All three major indexes ended Tuesday in negative territory, with the S&P 500 slipping 1.6%, the Dow Jones Industrial Average falling 1.84% and the Nasdaq dropping 0.95%.

Mercifully, the first quarter has come to an end, so we can start to put the post-Feb 19th carnage into some context.

The Dow has plunged 23.2% since the start of the year, it’s worst first-quarter performance in history, and single worst overall quarter since the fourth-quarter of 1987 when it plunged 25.3% during the Black Monday crash.

The S&P 500 is down 20% so far this year, it’s largest quarterly decline since the 2008 financial crisis. It’s also the first time in more than a decade that the index started the year losing ground in each of the first three calendar months. The S&P was down 0.2% in January, 8.41% in February and 13.1% in March. That’s only happened seven other times in the indexes’ 63-year history.

The Nasdaq closed out the quarter down 14% since the start of the year.

Stock weren’t the only investments getting pummeled, oil turned in a particularly gruesome report card for the quarter as well.

Prices for West Texas intermediate crude (WTI) futures saw their largest single-quarter decline in history to start the year, with prices dropping more than 65%. In March alone the number of oil contracts fell 54%, also a record for a single-month.
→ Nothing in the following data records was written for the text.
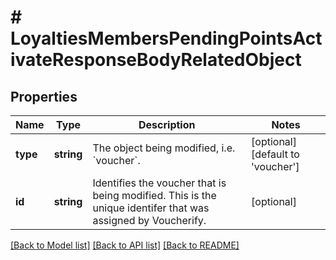 # # LoyaltiesMembersPendingPointsActivateResponseBodyRelatedObject

## Properties

Name | Type | Description | Notes
------------ | ------------- | ------------- | -------------
**type** | **string** | The object being modified, i.e. &#x60;voucher&#x60;. | [optional] [default to 'voucher']
**id** | **string** | Identifies the voucher that is being modified. This is the unique identifer that was assigned by Voucherify. | [optional]

[[Back to Model list]](../../README.md#models) [[Back to API list]](../../README.md#endpoints) [[Back to README]](../../README.md)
While nearly all of this volatility in stocks is a result of the coronavirus outbreak (oil’s decline is also due to a price war between Saudi Arabia and Russia), the fallout from the pandemic is expected to dramatically affect our country’s gross domestic product (GDP) in the coming quarters.
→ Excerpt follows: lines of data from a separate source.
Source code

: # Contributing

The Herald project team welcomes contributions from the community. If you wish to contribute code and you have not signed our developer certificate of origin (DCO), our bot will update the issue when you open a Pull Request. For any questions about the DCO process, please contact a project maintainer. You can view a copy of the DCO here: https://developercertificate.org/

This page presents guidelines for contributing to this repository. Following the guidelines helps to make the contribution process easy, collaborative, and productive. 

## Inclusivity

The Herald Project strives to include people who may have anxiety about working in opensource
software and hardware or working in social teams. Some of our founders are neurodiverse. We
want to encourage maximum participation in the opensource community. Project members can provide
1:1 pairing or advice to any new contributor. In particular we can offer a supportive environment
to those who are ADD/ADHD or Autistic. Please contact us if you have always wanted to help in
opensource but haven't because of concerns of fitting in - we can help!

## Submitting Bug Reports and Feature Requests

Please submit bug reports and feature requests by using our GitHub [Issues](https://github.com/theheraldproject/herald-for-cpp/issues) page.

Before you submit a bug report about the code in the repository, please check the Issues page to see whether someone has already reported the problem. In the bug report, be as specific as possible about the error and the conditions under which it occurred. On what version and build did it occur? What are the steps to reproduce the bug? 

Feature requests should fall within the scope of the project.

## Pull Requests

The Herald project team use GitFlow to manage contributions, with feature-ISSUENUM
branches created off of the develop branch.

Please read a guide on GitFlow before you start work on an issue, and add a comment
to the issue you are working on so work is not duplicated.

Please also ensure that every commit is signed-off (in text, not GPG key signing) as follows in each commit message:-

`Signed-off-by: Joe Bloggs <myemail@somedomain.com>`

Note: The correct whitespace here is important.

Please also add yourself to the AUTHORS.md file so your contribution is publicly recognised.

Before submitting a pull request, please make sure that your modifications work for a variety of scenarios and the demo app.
Yesterday Goldman Sachs said that the second-quarter U.S. economic decline would be much greater than it had previously forecast. The bank says it expects higher than anticipated unemployment figures and “sky-high jobless claims numbers” because of the coronavirus pandemic.

It’s also forecasting a real GDP sequential decline of 34% for the second quarter on an annualized basis, significantly higher than its earlier estimate of 24% drop. Also concerning is that the bank now sees the unemployment rate hitting 15% by mid-year compared to its earlier estimates of 9%.

Looking Ahead

When the market is volatile like it has been for the last month or so, it’s often hard to imagine brighter days ahead.
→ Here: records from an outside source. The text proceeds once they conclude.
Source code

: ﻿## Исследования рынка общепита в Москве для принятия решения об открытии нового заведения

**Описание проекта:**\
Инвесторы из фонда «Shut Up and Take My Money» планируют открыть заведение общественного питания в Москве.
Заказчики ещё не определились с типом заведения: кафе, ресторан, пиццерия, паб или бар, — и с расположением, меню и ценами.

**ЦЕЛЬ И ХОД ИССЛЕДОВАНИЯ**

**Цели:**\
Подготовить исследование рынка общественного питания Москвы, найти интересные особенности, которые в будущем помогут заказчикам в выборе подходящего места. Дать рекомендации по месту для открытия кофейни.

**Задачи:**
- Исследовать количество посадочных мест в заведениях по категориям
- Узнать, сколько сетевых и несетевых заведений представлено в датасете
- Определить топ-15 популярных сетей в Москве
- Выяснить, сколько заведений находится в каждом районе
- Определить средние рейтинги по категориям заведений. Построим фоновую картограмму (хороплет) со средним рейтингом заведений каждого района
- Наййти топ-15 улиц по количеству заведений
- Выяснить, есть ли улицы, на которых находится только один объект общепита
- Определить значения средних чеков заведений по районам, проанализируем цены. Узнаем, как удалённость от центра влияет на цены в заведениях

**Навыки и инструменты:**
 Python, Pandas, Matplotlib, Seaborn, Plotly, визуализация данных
But when you look at the market’s historical performance immediately following a significant decline like we are seeing right now, there are reasons to be optimistic.

According to Dow Jones Market Data, after the Dow has turned in a quarter as brutal as the one we just went through, the index returns 11.88% and 8.49% in the following two quarters.

And over the course of the following year, the Dow returns 22.75% on average.

For the S&P 500, the two quarters following a massive decline return 12% and 15.8%, and a year later the index is up 27.79% on average.

And the Nasdaq returns 3.79% and 5.57% over the next two quarters and 9.54% over the following year.

So while nothing is guaranteed, it appears we can look forward to better returns ahead.